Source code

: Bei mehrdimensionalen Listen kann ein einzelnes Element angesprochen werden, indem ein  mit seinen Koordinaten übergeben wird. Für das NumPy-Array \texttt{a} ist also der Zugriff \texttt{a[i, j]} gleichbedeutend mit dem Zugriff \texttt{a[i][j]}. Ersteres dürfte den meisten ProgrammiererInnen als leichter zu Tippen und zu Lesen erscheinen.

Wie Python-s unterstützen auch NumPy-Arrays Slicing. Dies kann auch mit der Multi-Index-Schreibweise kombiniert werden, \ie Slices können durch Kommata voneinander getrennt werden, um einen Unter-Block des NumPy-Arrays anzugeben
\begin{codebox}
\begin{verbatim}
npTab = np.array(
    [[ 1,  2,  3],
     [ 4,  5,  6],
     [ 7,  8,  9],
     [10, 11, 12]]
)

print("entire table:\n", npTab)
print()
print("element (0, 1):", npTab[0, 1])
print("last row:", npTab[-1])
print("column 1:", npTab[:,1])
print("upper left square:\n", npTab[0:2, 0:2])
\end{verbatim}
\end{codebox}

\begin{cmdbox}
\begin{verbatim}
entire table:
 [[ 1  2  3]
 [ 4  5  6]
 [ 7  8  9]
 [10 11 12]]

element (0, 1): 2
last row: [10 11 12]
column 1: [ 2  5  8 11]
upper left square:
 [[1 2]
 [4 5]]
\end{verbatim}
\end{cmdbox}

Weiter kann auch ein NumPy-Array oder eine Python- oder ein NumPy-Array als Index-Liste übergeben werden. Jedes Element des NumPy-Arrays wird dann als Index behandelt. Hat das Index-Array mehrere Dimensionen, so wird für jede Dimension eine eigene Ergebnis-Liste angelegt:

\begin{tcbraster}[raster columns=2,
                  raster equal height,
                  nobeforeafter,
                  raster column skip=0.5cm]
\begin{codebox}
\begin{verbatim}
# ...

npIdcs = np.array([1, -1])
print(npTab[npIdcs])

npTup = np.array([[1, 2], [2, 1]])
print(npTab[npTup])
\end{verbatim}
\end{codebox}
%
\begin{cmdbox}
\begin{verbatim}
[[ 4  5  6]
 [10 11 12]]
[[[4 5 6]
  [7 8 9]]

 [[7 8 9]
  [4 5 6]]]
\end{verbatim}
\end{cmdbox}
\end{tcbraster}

WHAT YOU WILL DO:
Exactly as they stand, repeat all the records.

RESPONSE TO THE TASK:
Source code

: Bei mehrdimensionalen Listen kann ein einzelnes Element angesprochen werden, indem ein  mit seinen Koordinaten übergeben wird. Für das NumPy-Array \texttt{a} ist also der Zugriff \texttt{a[i, j]} gleichbedeutend mit dem Zugriff \texttt{a[i][j]}. Ersteres dürfte den meisten ProgrammiererInnen als leichter zu Tippen und zu Lesen erscheinen.

Wie Python-s unterstützen auch NumPy-Arrays Slicing. Dies kann auch mit der Multi-Index-Schreibweise kombiniert werden, \ie Slices können durch Kommata voneinander getrennt werden, um einen Unter-Block des NumPy-Arrays anzugeben
\begin{codebox}
\begin{verbatim}
npTab = np.array(
    [[ 1,  2,  3],
     [ 4,  5,  6],
     [ 7,  8,  9],
     [10, 11, 12]]
)

print("entire table:\n", npTab)
print()
print("element (0, 1):", npTab[0, 1])
print("last row:", npTab[-1])
print("column 1:", npTab[:,1])
print("upper left square:\n", npTab[0:2, 0:2])
\end{verbatim}
\end{codebox}

\begin{cmdbox}
\begin{verbatim}
entire table:
 [[ 1  2  3]
 [ 4  5  6]
 [ 7  8  9]
 [10 11 12]]

element (0, 1): 2
last row: [10 11 12]
column 1: [ 2  5  8 11]
upper left square:
 [[1 2]
 [4 5]]
\end{verbatim}
\end{cmdbox}

Weiter kann auch ein NumPy-Array oder eine Python- oder ein NumPy-Array als Index-Liste übergeben werden. Jedes Element des NumPy-Arrays wird dann als Index behandelt. Hat das Index-Array mehrere Dimensionen, so wird für jede Dimension eine eigene Ergebnis-Liste angelegt:

\begin{tcbraster}[raster columns=2,
                  raster equal height,
                  nobeforeafter,
                  raster column skip=0.5cm]
\begin{codebox}
\begin{verbatim}
# ...

npIdcs = np.array([1, -1])
print(npTab[npIdcs])

npTup = np.array([[1, 2], [2, 1]])
print(npTab[npTup])
\end{verbatim}
\end{codebox}
%
\begin{cmdbox}
\begin{verbatim}
[[ 4  5  6]
 [10 11 12]]
[[[4 5 6]
  [7 8 9]]

 [[7 8 9]
  [4 5 6]]]
\end{verbatim}
\end{cmdbox}
\end{tcbraster}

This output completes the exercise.